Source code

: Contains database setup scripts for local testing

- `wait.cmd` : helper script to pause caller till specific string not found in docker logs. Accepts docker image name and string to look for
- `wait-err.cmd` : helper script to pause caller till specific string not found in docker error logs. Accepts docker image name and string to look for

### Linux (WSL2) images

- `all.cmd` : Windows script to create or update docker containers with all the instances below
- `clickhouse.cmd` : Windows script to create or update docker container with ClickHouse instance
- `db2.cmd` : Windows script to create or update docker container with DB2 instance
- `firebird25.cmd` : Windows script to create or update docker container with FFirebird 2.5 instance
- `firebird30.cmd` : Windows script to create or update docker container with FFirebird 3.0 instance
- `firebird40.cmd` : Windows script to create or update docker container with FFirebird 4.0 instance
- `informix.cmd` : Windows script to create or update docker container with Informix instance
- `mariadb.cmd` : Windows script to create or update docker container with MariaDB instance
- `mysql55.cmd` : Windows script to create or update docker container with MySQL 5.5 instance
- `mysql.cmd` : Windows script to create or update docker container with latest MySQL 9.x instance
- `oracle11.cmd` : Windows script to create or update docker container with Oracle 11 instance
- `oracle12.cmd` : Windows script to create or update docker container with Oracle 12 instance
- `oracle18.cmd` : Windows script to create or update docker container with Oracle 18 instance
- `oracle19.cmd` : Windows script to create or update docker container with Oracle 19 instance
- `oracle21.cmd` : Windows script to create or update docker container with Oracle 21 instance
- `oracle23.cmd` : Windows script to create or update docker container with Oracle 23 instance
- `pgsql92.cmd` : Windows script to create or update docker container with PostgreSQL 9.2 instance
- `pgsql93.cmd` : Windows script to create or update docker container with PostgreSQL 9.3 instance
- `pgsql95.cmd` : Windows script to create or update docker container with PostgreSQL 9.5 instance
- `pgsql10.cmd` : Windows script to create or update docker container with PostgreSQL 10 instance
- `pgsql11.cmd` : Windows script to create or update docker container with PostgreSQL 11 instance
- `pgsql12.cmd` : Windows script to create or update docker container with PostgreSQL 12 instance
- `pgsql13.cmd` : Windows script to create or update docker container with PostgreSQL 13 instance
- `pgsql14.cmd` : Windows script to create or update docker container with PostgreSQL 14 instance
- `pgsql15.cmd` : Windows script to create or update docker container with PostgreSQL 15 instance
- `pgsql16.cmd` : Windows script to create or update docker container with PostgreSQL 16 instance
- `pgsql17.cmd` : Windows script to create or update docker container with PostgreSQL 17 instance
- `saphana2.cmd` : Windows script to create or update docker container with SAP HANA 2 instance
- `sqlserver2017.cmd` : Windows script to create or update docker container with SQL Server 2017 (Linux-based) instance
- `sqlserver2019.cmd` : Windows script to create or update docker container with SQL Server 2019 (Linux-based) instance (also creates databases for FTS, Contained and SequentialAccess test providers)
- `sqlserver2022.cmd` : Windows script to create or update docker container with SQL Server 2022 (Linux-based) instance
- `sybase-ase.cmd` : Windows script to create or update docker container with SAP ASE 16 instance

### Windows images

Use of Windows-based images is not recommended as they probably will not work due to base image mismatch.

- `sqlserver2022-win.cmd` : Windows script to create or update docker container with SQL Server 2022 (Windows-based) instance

Task statement: Quote the listing above, but only from the line that shows "2017 (Linux-based) instance" through the line that shows "2022 (Linux-based) instance".

Result of this task:
- `sqlserver2017.cmd` : Windows script to create or update docker container with SQL Server 2017 (Linux-based) instance
- `sqlserver2019.cmd` : Windows script to create or update docker container with SQL Server 2019 (Linux-based) instance (also creates databases for FTS, Contained and SequentialAccess test providers)
- `sqlserver2022.cmd` : Windows script to create or update docker container with SQL Server 2022 (Linux-based) instance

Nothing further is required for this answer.